• _Raw data_
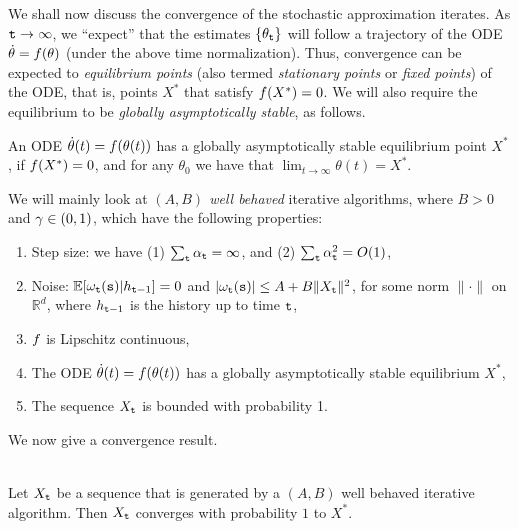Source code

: We shall now discuss the convergence of the stochastic approximation iterates.  As ${\tt t}\to\infty$, we ``expect'' that the estimates
$\{\theta_{\tt t}\}$ will follow a trajectory of the ODE $\dot\theta=f(\theta)$
(under the above time normalization). Thus, convergence can be expected to \textit{equilibrium points} (also termed \textit{stationary points} or \textit{fixed points}) of the ODE, that is, points $X^*$ that satisfy 
$f(X^*) = 0$. We will also require the equilibrium to be {\em globally asymptotically stable}, as follows.
\begin{definition}
An ODE $\dot \theta(t) = f(\theta(t))$ has a globally asymptotically stable equilibrium point $X^*$, if $f(X^*) = 0$, and
for any $\theta_0$ we have that $\lim_{t \to \infty} \theta(t) = X^*$.
\end{definition}

We will mainly look at {\em $(A,B)$ well behaved} iterative
algorithms, where $B>0$ and $\gamma\in(0,1)$, which have the
following properties:
\begin{enumerate}
\item Step size: we have (1) $\sum_{\tt t}
\alpha_{\tt t}
=\infty $, and (2)
$\sum_{\tt t} \alpha_{\tt t}^2=O(1)$,
\item Noise: $\mathbb{E}[\omega_{\tt t}({\tt s})|h_{{\tt t}-1}]=0$ and $|\omega_{\tt t}({\tt s})|\leq A + B\| X_{\tt t}\|^2$, for some norm $\| \cdot \|$ on $\mathbb{R}^d$, where
$h_{{\tt t}-1}$ is the history up to time ${\tt t}$,
\item $f$ is Lipschitz continuous,
\item The ODE $\dot \theta(t) = f(\theta(t))$ has a globally asymptotically stable equilibrium $X^*$,
\item The sequence $X_{\tt t}$ is bounded with probability 1.
\end{enumerate}
We now give a convergence result.

\begin{theorem}\ \\
\label{thm:stoch-approx-ODE}
 Let $X_{\tt t}$ be a sequence that is generated by a
$(A,B)$ well behaved iterative algorithm. Then $X_{\tt t}$
converges with probability $1$ to $X^*$.
\end{theorem}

• _Work to be completed_
Provide only the count of lines in the data above that include the string "infty".

• _Solution to this problem_
3